On her new album, "The Loving Kind," Grammy Award-winning singer-songwriter Nanci Griffith takes on some big topics.

The title track is a story song about Richard and Mildred Loving, a white man and black woman who were the subject of a landmark 1967 Supreme Court case that ended the ban on interracial marriages in the U.S. The rest of the recording includes a heartfelt meditation on the death penalty, tunes about a couple of former presidents and a bittersweet tribute to Texas songwriter Townes Van Zandt.

But there's also some swinging honky-tonk music and an ode to artistry and inspiration.

Griffith will perform with her band at the Atlanta Botanical Garden on Friday.

"We love playing there," she said during a recent call from Nashville. "It's such a great gig. It's so beautiful, and we always get to spend some time in the gardens before the show."

Here are few of Griffith's thoughts on "The Loving Kind":

This album is quite politically outspoken. Was that a conscious decision or are you just feeling feisty these days?

I think it's a combination of both. So many things came up for me over the past eight years that it just all came flowing out.

The title track is a poignant story song. Is it also meant to address the subject of same-sex marriage?

That was an accident, because I was inspired to write that song from reading Mildred Loving's obituary in The New York Times.

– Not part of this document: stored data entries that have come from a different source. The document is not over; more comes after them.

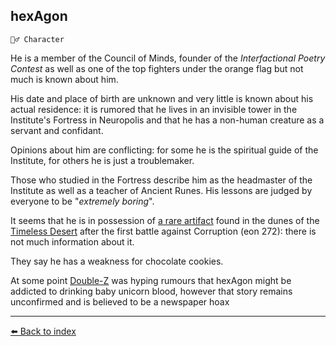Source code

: ## hexAgon

`🧙‍♂️ Character`

He is a member of the Council of Minds, founder of the *Interfactional Poetry Contest* as well as one of the top fighters under the orange flag but not much is known about him.


His date and place of birth are unknown and very little is known about his actual residence: it is rumored that he lives in an invisible tower in the Institute's Fortress in Neuropolis and that he has a non-human creature as a servant and confidant.

Opinions about him are conflicting: for some he is the spiritual guide of the Institute, for others he is just a troublemaker.

Those who studied in the Fortress describe him as the headmaster of the Institute as well as a teacher of Ancient Runes. His lessons are judged by everyone to be "*extremely boring*".

It seems that he is in possession of [a rare artifact](../refs/cr_gemstone.md) found in the dunes of the [Timeless Desert](../refs/timeless_desert.md) after the first battle against Corruption (eon 272): there is not much information about it.

They say he has a weakness for chocolate cookies.

At some point [Double-Z](../refs/zeithalt_zeitgeist.md) was hyping rumours that hexAgon might be addicted to drinking baby unicorn blood, however that story remains unconfirmed and is believed to be a newspaper hoax


----------
[⬅️ Back to index](/index.md#f910_s)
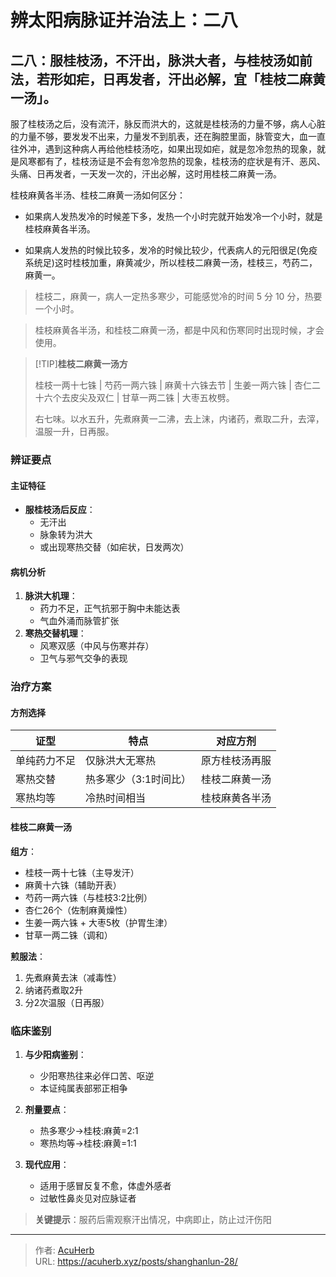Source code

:# 辨太阳病脉证并治法上：二八


## 二八：服桂枝汤，不汗出，脉洪大者，与桂枝汤如前法，若形如疟，日再发者，汗出必解，宜「桂枝二麻黄一汤」。

<!--more-->

服了桂枝汤之后，没有流汗，脉反而洪大的，这就是桂枝汤的力量不够，病人心脏的力量不够，要发发不出来，力量发不到肌表，还在胸腔里面，脉管变大，血一直往外冲，遇到这种病人再给他桂枝汤吃，如果出现如疟，就是忽冷忽热的现象，就是风寒都有了，桂枝汤证是不会有忽冷忽热的现象，桂枝汤的症状是有汗、恶风、头痛、日再发者，一天发一次的，汗出必解，这时用桂枝二麻黄一汤。

桂枝麻黄各半汤、桂枝二麻黄一汤如何区分：

- 如果病人发热发冷的时候差下多，发热一个小时完就开始发冷一个小时，就是桂枝麻黄各半汤。

- 如果病人发热的时候比较多，发冷的时候比较少，代表病人的元阳很足(免疫系统足)这时桂枝加重，麻黄减少，所以桂枝二麻黄一汤，桂枝三，芍药二，麻黄一。

> 桂枝二，麻黄一，病人一定热多寒少，可能感觉冷的时间 5 分 10 分，热要一个小时。

> 桂枝麻黄各半汤，和桂枝二麻黄一汤，都是中风和伤寒同时出现时候，才会使用。

> [!TIP]**桂枝二麻黄一汤方**
>
> 桂枝一两十七铢 | 芍药一两六铢 | 麻黄十六铢去节 | 生姜一两六铢 | 杏仁二十六个去皮尖及双仁 | 甘草一两二铢 | 大枣五枚劈。
>
> 右七味。以水五升，先煮麻黄一二沸，去上沫，内诸药，煮取二升，去滓，温服一升，日再服。

### 辨证要点
#### 主证特征
- **服桂枝汤后反应**：
  - 无汗出
  - 脉象转为洪大
  - 或出现寒热交替（如疟状，日发两次）

#### 病机分析
1. **脉洪大机理**：
   - 药力不足，正气抗邪于胸中未能达表
   - 气血外涌而脉管扩张
2. **寒热交替机理**：
   - 风寒双感（中风与伤寒并存）
   - 卫气与邪气交争的表现

### 治疗方案

#### 方剂选择
| 证型               | 特点                          | 对应方剂           |
|--------------------|-----------------------------|--------------------|
| 单纯药力不足       | 仅脉洪大无寒热               | 原方桂枝汤再服     |
| 寒热交替           | 热多寒少（3:1时间比）         | 桂枝二麻黄一汤     |
| 寒热均等           | 冷热时间相当                 | 桂枝麻黄各半汤     |

#### 桂枝二麻黄一汤
**组方**：
- 桂枝一两十七铢（主导发汗）
- 麻黄十六铢（辅助开表）
- 芍药一两六铢（与桂枝3:2比例）
- 杏仁26个（佐制麻黄燥性）
- 生姜一两六铢 + 大枣5枚（护胃生津）
- 甘草一两二铢（调和）

**煎服法**：
1. 先煮麻黄去沫（减毒性）
2. 纳诸药煮取2升
3. 分2次温服（日再服）

### 临床鉴别
1. **与少阳病鉴别**：
   - 少阳寒热往来必伴口苦、呕逆
   - 本证纯属表部邪正相争

2. **剂量要点**：
   - 热多寒少→桂枝:麻黄=2:1
   - 寒热均等→桂枝:麻黄=1:1

3. **现代应用**：
   - 适用于感冒反复不愈，体虚外感者
   - 过敏性鼻炎见对应脉证者

> **关键提示**：服药后需观察汗出情况，中病即止，防止过汗伤阳

---

> 作者: [AcuHerb](https://acuherb.xyz)  
> URL: https://acuherb.xyz/posts/shanghanlun-28/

I just sat in tears and the song just wrote itself. It all came at once, and it didn't occur to me until later about the same-sex marriage issue.

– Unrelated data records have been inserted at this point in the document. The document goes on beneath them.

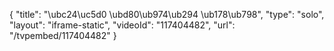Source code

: {
    "title": "\ubc24\uc5d0 \ubd80\ub974\ub294 \ub178\ub798",
    "type": "solo",
    "layout": "iframe-static",
    "videoId": "117404482",
    "url": "\/tvpembed\/117404482"
}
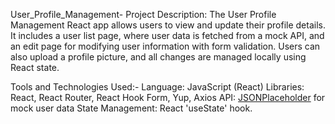 User_Profile_Management-
Project Description: The User Profile Management React app allows users to view and update their profile details. It includes a user list page, where user data is fetched from a mock API, and an edit page for modifying user information with form validation. Users can also upload a profile picture, and all changes are managed locally using React state.

Tools and Technologies Used:-
  Language: JavaScript (React)
  Libraries: React, React Router, React Hook Form, Yup, Axios
  API: [JSONPlaceholder](https://jsonplaceholder.typicode.com/users) for mock user data
  State Management: React 'useState' hook.
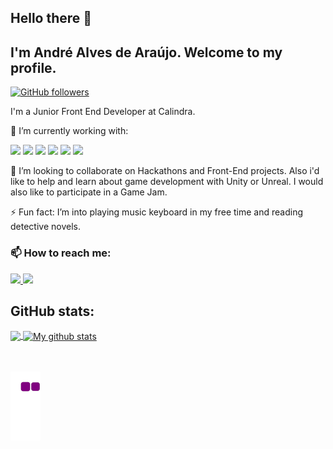 ## Hello there 👋
## I'm André Alves de Araújo. Welcome to my profile.

<a href="https://github.com/andrealvesaraujo"><img alt="GitHub followers" src="https://img.shields.io/github/followers/andrealvesaraujo?style=social"></a>

I'm a Junior Front End Developer at Calindra.

🔭 I’m currently working with:
<p>
  
  <img src="https://img.shields.io/badge/HTML5-E34F26?style=for-the-badge&logo=html5&logoColor=white"/>
  <img src="https://img.shields.io/badge/CSS3-1572B6?style=for-the-badge&logo=css3&logoColor=whit"/>
  <img src="https://img.shields.io/badge/JavaScript-F7DF1E?style=for-the-badge&logo=javascript&logoColor=black"/>
  <img src="https://img.shields.io/badge/jQuery-0769AD?style=for-the-badge&logo=jquery&logoColor=white"/>
  <img src="https://img.shields.io/badge/Sass-CC6699?style=for-the-badge&logo=sass&logoColor=white"/>
  <img src="https://img.shields.io/badge/Bootstrap-563D7C?style=for-the-badge&logo=bootstrap&logoColor=white"/>

</p>
<!-- 🌱 I’m currently learning on JavaScript projects from course. -->

👯 I’m looking to collaborate on Hackathons and Front-End projects. Also i'd like to help and learn about game development with Unity or Unreal. I would also like to
participate in a Game Jam.

⚡ Fun fact: I’m into playing music keyboard in my free time and reading detective novels. 

### 📫 How to reach me: 

<p>
  <a href="https://www.linkedin.com/in/andre-alves-araujo/" rel="nofollow">
    <img src="https://img.shields.io/badge/linkedin%20-%230077B5.svg?&style=for-the-badge&logo=linkedin&logoColor=white"/>
  </a> 
  <a href="mailto: andrealvesaraujo.1995@gmail.com">
    <img src="https://img.shields.io/badge/Gmail-D14836?style=for-the-badge&logo=gmail&logoColor=white"/>
  </a>
</p>

## GitHub stats:  
<a href="https://github.com/anuraghazra/github-readme-stats">
  <!-- Change the `github-readme-stats.anuraghazra1.vercel.app` to `github-readme-stats.vercel.app`  -->
  <img align="center" src="https://github-readme-stats.vercel.app/api/top-langs/?username=andrealvesaraujo&langs_count=6" />
</a>
<a href="https://github.com/anuraghazra/github-readme-stats">
  <img align="center" src="https://github-readme-stats.anuraghazra1.vercel.app/api?username=andrealvesaraujo&show_icons=true&line_height=27&include_all_commits=true" alt="My github stats" />

  <br />
  <br />
  <br />
  
![snake gif](https://github.com/andrealvesaraujo/andrealvesaraujo/blob/output/github-contribution-grid-snake.gif  )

"Across America" is a rousing, Woody Guthrie sort of song. Where did that come from?

That's another song that just wrote itself. I really like that song, even though it's probably one of the more commercial things I've ever written. I can hear it in many voices. I can hear someone like Brooks and Dunn doing it.

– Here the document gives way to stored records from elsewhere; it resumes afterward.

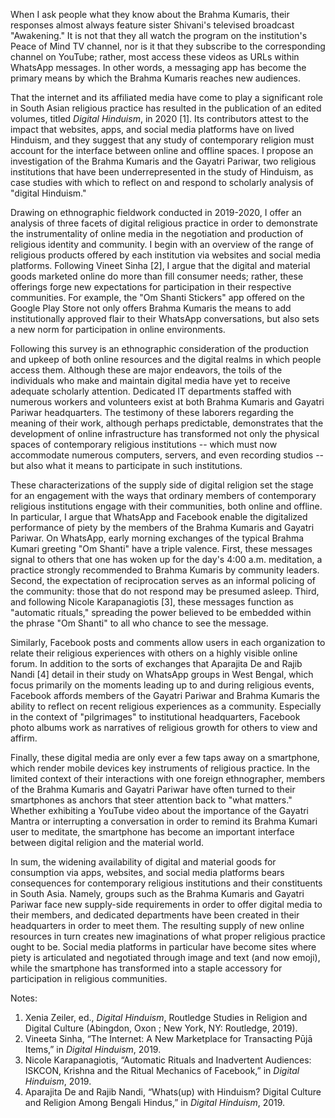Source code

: When I ask people what they know about the Brahma Kumaris, their responses almost always feature sister Shivani's televised broadcast "Awakening." It is not that they all watch the program on the institution's Peace of Mind TV channel, nor is it that they subscribe to the corresponding channel on YouTube; rather, most access these videos as URLs within WhatsApp messages. In other words, a messaging app has become the primary means by which the Brahma Kumaris reaches new audiences.

That the internet and its affiliated media have come to play a significant role in South Asian religious practice has resulted in the publication of an edited volumes, titled _Digital Hinduism_, in 2020 [1]. Its contributors attest to the impact that websites, apps, and social media platforms have on lived Hinduism, and they suggest that any study of contemporary religion must account for the interface between online and offline spaces. I propose an investigation of the Brahma Kumaris and the Gayatri Pariwar, two religious institutions that have been underrepresented in the study of Hinduism, as case studies with which to reflect on and respond to scholarly analysis of "digital Hinduism."

Drawing on ethnographic fieldwork conducted in 2019-2020, I offer an analysis of three facets of digital religious practice in order to demonstrate the instrumentality of online media in the negotiation and production of religious identity and community. I begin with an overview of the range of religious products offered by each institution via websites and social media platforms. Following Vineet Sinha [2], I argue that the digital and material goods marketed online do more than fill consumer needs; rather, these offerings forge new expectations for participation in their respective communities. For example, the "Om Shanti Stickers" app offered on the Google Play Store not only offers Brahma Kumaris the means to add institutionally approved flair to their WhatsApp conversations, but also sets a new norm for participation in online environments.

Following this survey is an ethnographic consideration of the production and upkeep of both online resources and the digital realms in which people access them. Although these are major endeavors, the toils of the individuals who make and maintain digital media have yet to receive adequate scholarly attention. Dedicated IT departments staffed with numerous workers and volunteers exist at both Brahma Kumaris and Gayatri Pariwar headquarters. The testimony of these laborers regarding the meaning of their work, although perhaps predictable, demonstrates that the development of online infrastructure has transformed not only the physical spaces of contemporary religious institutions -- which must now accommodate numerous computers, servers, and even recording studios -- but also what it means to participate in such institutions.

These characterizations of the supply side of digital religion set the stage for an engagement with the ways that ordinary members of contemporary religious institutions engage with their communities, both online and offline. In particular, I argue that WhatsApp and Facebook enable the digitalized performance of piety by the members of the Brahma Kumaris and Gayatri Pariwar. On WhatsApp, early morning exchanges of the typical Brahma Kumari greeting "Om Shanti" have a triple valence. First, these messages signal to others that one has woken up for the day's 4:00 a.m. meditation, a practice strongly recommended to Brahma Kumaris by community leaders. Second, the expectation of reciprocation serves as an informal policing of the community: those that do not respond may be presumed asleep. Third, and following Nicole Karapanagiotis [3], these messages function as "automatic rituals," spreading the power believed to be embedded within the phrase "Om Shanti" to all who chance to see the message.

Similarly, Facebook posts and comments allow users in each organization to relate their religious experiences with others on a highly visible online forum. In addition to the sorts of exchanges that Aparajita De and Rajib Nandi [4] detail in their study on WhatsApp groups in West Bengal, which focus primarily on the moments leading up to and during religious events, Facebook affords members of the Gayatri Pariwar and Brahma Kumaris the ability to reflect on recent religious experiences as a community. Especially in the context of "pilgrimages" to institutional headquarters, Facebook photo albums work as narratives of religious growth for others to view and affirm.

Finally, these digital media are only ever a few taps away on a smartphone, which render mobile devices key instruments of religious practice. In the limited context of their interactions with one foreign ethnographer, members of the Brahma Kumaris and Gayatri Pariwar have often turned to their smartphones as anchors that steer attention back to "what matters." Whether exhibiting a YouTube video about the importance of the Gayatri Mantra or interrupting a conversation in order to remind its Brahma Kumari user to meditate, the smartphone has become an important interface between digital religion and the material world.

In sum, the widening availability of digital and material goods for consumption via apps, websites, and social media platforms bears consequences for contemporary religious institutions and their constituents in South Asia. Namely, groups such as the Brahma Kumaris and Gayatri Pariwar face new supply-side requirements in order to offer digital media to their members, and dedicated departments have been created in their headquarters in order to meet them. The resulting supply of new online resources in turn creates new imaginations of what proper religious practice ought to be. Social media platforms in particular have become sites where piety is articulated and negotiated through image and text (and now emoji), while the smartphone has transformed into a staple accessory for participation in religious communities.

Notes:

1. Xenia Zeiler, ed., _Digital Hinduism_, Routledge Studies in Religion and Digital Culture (Abingdon, Oxon ; New York, NY: Routledge, 2019).
2. Vineeta Sinha, “The Internet: A New Marketplace for Transacting Pūjā Items,” in _Digital Hinduism_, 2019.
3. Nicole Karapanagiotis, “Automatic Rituals and Inadvertent Audiences: ISKCON, Krishna and the Ritual Mechanics of Facebook,” in _Digital Hinduism_, 2019.
4. Aparajita De and Rajib Nandi, “Whats(up) with Hinduism? Digital Culture and Religion Among Bengali Hindus,” in _Digital Hinduism_, 2019.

Along with the serious stuff, you also have a couple of good old rowdy Texas songs by Dee Moeller and a boozy song by Edwina Hayes. Are those fun to sing?

Yes. Dee Moeller was my hero. She was rocking during my teenage years in Texas, and "Party Girl" and "Tequila After Midnight" are real honky-tonk songs. Edwina has been such a friend over the years, and she's such a great writer. "Pour Me a Drink" is certainly a different one for me, in terms of what people are used to me singing, but it's almost like Edwina wrote my life down.

In the liner notes you talk about writer's block. What did that feel like, and how did you finally get past it?

I spent the whole Bush administration with my pencil in the sand.

I couldn't get over the direction my country was going in, and I just couldn't get inspired. I spent most of my time touring abroad because it was just too frightening for me. Getting past that, with the election, really opened my heart and my mind, and set me free to pull my pencil out again.

You have a birthday coming up in July, when you'll be 56. How are you feeling about that?

I feel 33. Everything is just fine with my health, and I feel good. I'm a lucky girl.